増田 和彫と洋彫はどちらも絵柄に意味があるので、基本的には同じですよね。あえて違いを挙げるとするなら、和彫は体のラインや骨格に合わせて絵柄を彫るものが昔からの風習で、今も変わっていないと思います。洋彫は段々と絵柄自体に意味を持たせているので、そういった意味では時代の変化と共に変わっていっているものだと思います。
──どちらかに思い入れが強いなどありますか?
増田 最初は、和彫やトライバルは嫌いだったんです。僕はもともと、ニュースクールというスタイルでやっていこうと決めて始めたのですが、このスタイルは洋彫と和彫のどちらも知っていないとできないものなんです。音楽などと一緒で、過去の歴史やさまざまな作品に触れることで、新しいスタイルを考えていくことができるのではないかと思います。だから、最初は独自のスタイルでいこうと決めていましたが、やっていくうちにどんどん色々なスタイルを学ぶようになったので、今となっては「全部」に思い入れがあります。
──アートメイクについてはどう思いますか?
増田 これは偏見になるのかもしれませんが、技術や知識のない人がやっていると思います。僕がやらないからわからないこともあると思うのですが、アイラインや眉毛にタトゥーを入れてほしいと頼まれても、それは自分の考える“アート”ではないので、正直やりたいと思いません。そういった意味では美容になると思うので、美容整形などでやってもらうのが正解ではないでしょうか。今はまさに線引きがないことで大きな問題になっているので、アイラインや眉毛などにタトゥーを入れるのは禁止にしてもらっていいと思います。
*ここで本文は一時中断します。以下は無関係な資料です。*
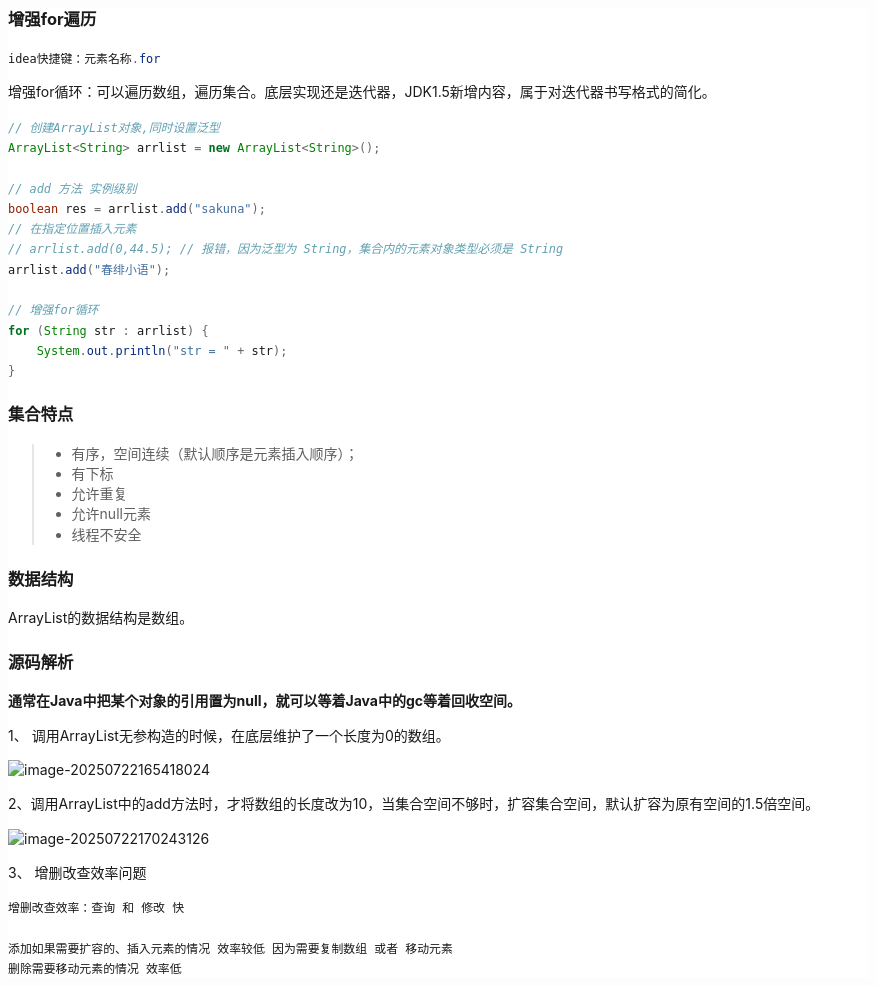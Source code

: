 ### 增强for遍历

```java
idea快捷键：元素名称.for
```

增强for循环：可以遍历数组，遍历集合。底层实现还是迭代器，JDK1.5新增内容，属于对迭代器书写格式的简化。

```java
// 创建ArrayList对象,同时设置泛型
ArrayList<String> arrlist = new ArrayList<String>();

// add 方法 实例级别
boolean res = arrlist.add("sakuna");
// 在指定位置插入元素
// arrlist.add(0,44.5); // 报错，因为泛型为 String，集合内的元素对象类型必须是 String
arrlist.add("春绯小语");

// 增强for循环
for (String str : arrlist) {
    System.out.println("str = " + str);
}
```

### 集合特点

> * 有序，空间连续（默认顺序是元素插入顺序）；
> * 有下标
> * 允许重复
> * 允许null元素
> * 线程不安全

### 数据结构

ArrayList的数据结构是数组。

### 源码解析

**通常在Java中把某个对象的引用置为null，就可以等着Java中的gc等着回收空间。**

1、 调用ArrayList无参构造的时候，在底层维护了一个长度为0的数组。

![image-20250722165418024](https://2216847528.oss-cn-beijing.aliyuncs.com/asset/image-20250722165418024.png)

2、调用ArrayList中的add方法时，才将数组的长度改为10，当集合空间不够时，扩容集合空间，默认扩容为原有空间的1.5倍空间。

![image-20250722170243126](https://2216847528.oss-cn-beijing.aliyuncs.com/asset/image-20250722170243126.png)

3、 增删改查效率问题

```ts
增删改查效率：查询 和 修改 快

添加如果需要扩容的、插入元素的情况 效率较低 因为需要复制数组 或者 移动元素
删除需要移动元素的情况 效率低
```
しかし、そんな簡単に線引きはできないでしょうから、たとえば首から上にタトゥーを入れる場合は医師免許が必要といった感じでいいのではないでしょうか。
警察や検察との闘争
──検察側からインクの成分に水銀などが混入していると指摘がありました。
増田 施術に使用するインクには、そういった成分は入っていません。検察側が主張しているインクの話は、かなり昔のことを言っているのだと思います。水銀などの人体に影響がある成分は、少なくとも僕の店で使っていたインクには入っていませんし、今までお客さんが施術後に体調不良を訴えてきたことも一度もないです。
──警察が来られた時にはどう思いましたか?
増田 ガサ入れ時点では、5人の刑事が来ました。いきなり捜査令状を見せられて、その内容は「グルトファイドを購入している」という理由で医師法違反だと言われました。警察に「彫師なら医師免許持っていないといけないだろ?」と言われたのですが、最初は「何を言っているんだろう」という感情でした。彫師で医師免許なんて聞いたことない、何か間違えているんじゃないかと思っていました。
──逮捕となった時、どのような心境でしたか?
増田 そのまま警察署で取り調べを受けて、何度か在宅で数回調書を作成していき、医師法違反として略式命令が下りました。罪を認め罰金30万円を支払ったら、医師免許を取得しなければ仕事を続けられないのか――。それはおかしいと思い、僕は闘うことを決めました。